* [Task goal] Your transcription must include every record word for word and no pictures.

* [The data]
• • • •

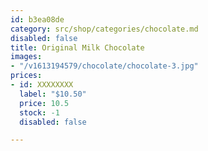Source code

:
 ```yaml
---
id: b3ea08de
category: src/shop/categories/chocolate.md
disabled: false
title: Original Milk Chocolate
images:
- "/v1613194579/chocolate/chocolate-3.jpg"
prices:
- id: XXXXXXXX
  label: "$10.50"
  price: 10.5
  stock: -1
  disabled: false

---
```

• • • •

* [Finished task]
Source code

:
 ```yaml
---
id: b3ea08de
category: src/shop/categories/chocolate.md
disabled: false
title: Original Milk Chocolate
images:
- "/v1613194579/chocolate/chocolate-3.jpg"
prices:
- id: XXXXXXXX
  label: "$10.50"
  price: 10.5
  stock: -1
  disabled: false

---
```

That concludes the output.